History, however, tells a different story. For example, in the early ‘80s country climbed on board with the glamour and glitz of the Urban Cowboy movie and for a while was living it up in a big city penthouse. But then the music started to sound like “cool whip” as I once heard CBS promo vet Joe Casey describe it. Eventually sales started sliding until the format could no longer afford the expensive, high rise lifestyle and was forced to return to its small-town roots.
Later in the decade a young traditionalist named Randy Travis led the music back into the winners circle as fans again rediscovered the force and power of country’s simple melodies and heartfelt stories. This time everyone from the big city started moving to Music Row attracted by early ’90s traditional artists like Brooks & Dunn, Alan Jackson, Garth Brooks, Clint Black and the neighborhood bulged with more than 25 major labels all after a piece of the new action. Again the format moved closer and closer to mainstream, trying to capture a bigger better deal. But by the end of the decade sales sputtered. And like Icarus who flew too close to the sun, the format’s “wings” began to melt and it returned to the earthiness which is where, some would say, it finds integrity.
Ask most any industry observer today and they will tell you country is again hot, hot hot! Look at Luke Bryan’s incredible 528k album debut a few weeks ago. But are we again moving so close to mainstream pop that we run the risk of losing our heart? Radio analyst Charlie Cook a few months ago noted on NEKST, that at the top of the country charts, “there are so many fun, uptempo aggressive songs. They’re almost all party songs, every single one…”

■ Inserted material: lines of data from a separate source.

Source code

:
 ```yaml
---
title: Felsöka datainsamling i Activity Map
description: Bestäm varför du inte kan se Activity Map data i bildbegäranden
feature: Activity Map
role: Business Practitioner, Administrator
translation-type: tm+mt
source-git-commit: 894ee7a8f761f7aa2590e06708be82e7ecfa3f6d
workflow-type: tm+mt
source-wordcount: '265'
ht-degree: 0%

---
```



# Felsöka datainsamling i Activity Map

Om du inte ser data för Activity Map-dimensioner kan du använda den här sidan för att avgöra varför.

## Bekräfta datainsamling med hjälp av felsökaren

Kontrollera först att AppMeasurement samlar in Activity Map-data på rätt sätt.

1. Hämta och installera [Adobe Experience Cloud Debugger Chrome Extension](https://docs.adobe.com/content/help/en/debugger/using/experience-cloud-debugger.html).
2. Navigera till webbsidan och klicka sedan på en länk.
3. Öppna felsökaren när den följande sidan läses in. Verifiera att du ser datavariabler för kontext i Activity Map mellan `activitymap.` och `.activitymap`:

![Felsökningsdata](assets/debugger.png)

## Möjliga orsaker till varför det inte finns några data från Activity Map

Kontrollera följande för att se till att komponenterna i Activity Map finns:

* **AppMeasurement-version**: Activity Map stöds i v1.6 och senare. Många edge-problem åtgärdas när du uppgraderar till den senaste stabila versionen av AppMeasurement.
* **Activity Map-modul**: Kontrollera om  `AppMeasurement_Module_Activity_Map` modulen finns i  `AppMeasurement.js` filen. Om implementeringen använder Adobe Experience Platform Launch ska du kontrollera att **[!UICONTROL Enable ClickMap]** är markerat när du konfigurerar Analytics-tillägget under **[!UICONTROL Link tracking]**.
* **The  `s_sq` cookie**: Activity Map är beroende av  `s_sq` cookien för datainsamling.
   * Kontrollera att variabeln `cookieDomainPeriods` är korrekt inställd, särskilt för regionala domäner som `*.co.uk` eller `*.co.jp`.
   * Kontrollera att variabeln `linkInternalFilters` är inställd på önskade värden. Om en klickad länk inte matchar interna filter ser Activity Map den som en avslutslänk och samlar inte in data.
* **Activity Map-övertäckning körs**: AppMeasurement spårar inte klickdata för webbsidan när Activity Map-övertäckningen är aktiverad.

Then this week an article on countrymusicislove.com compiled comments from Zac Brown and Gary Allan about country music losing its “country” factor. “To me country music has always been the home for a great song,” Brown said in a radio station interview. “If I hear one more tailgate in the moonlight, daisy duke song, I’m gonna throw up. There’s songs out there on the radio right now that make me be ashamed to be even in the same format as some other artists.”
Gary Allan is quoted as recently telling Larry King in an interview, “I feel like I don’t make music for a genre anymore. I did 10, 15 years ago. But since the Clear Channels and the Cumulus’ and the big companies bought up all the chains, now it’s about a demographic. You used to be able to turn on the radio and you knew it was a country station just by listening to it. Now, you’ve got to leave it there for a second to figure it out.”
The article has garnered over 141 comments many of which start with the words “I agree.”
Are country’s cyclical moves toward and away from the mainstream simply unavoidable? Thinking long term, would the format be better advised to stay somewhere in the prosperous middle and avoid the sharp ups and downs? Is that possible? What do you think?